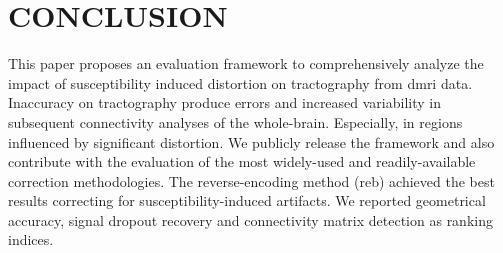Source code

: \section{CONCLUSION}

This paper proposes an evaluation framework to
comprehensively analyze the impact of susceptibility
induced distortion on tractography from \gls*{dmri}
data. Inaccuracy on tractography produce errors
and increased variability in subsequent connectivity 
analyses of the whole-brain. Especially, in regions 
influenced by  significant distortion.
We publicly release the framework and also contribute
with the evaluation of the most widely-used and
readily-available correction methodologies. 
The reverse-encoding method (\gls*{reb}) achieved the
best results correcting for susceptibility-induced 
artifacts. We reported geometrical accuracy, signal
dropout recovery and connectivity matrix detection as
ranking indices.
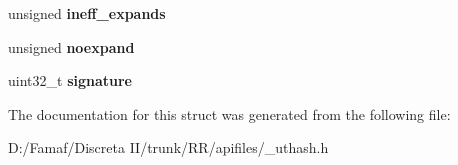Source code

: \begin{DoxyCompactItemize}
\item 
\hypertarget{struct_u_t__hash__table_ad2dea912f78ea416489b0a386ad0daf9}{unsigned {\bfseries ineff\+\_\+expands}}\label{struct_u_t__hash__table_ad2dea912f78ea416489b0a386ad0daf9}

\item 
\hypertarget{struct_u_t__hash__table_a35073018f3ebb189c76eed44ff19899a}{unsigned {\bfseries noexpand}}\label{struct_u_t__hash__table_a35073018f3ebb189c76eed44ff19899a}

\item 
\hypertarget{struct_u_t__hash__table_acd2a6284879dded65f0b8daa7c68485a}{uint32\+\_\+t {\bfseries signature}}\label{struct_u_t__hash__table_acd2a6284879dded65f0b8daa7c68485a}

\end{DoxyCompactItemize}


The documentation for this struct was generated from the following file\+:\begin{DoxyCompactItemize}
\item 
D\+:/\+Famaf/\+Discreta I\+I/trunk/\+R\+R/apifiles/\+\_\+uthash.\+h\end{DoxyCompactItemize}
++++++
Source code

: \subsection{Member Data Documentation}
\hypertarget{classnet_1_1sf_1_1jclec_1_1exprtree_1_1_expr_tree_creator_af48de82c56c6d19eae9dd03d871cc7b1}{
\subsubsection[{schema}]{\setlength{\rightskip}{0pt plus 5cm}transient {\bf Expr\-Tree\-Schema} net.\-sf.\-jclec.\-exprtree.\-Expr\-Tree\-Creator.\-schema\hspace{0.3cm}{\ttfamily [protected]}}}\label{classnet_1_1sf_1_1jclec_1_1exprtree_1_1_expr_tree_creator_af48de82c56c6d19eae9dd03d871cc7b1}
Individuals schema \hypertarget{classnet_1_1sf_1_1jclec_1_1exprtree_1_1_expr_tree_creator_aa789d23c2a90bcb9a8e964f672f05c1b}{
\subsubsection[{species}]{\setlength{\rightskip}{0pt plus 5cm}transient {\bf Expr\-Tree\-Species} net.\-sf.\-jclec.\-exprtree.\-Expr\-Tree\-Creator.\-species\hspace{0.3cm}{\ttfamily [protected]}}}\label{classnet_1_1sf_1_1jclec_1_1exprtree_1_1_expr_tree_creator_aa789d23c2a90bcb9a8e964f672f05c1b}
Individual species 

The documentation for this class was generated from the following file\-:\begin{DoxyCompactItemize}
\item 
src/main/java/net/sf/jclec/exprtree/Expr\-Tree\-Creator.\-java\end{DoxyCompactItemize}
++++++
§ **Your objective**
Filter the listing so that only lines holding the word "evaluation" remain, and copy those lines.

§ **Response to the exercise**
This paper proposes an evaluation framework to
with the evaluation of the most widely-used and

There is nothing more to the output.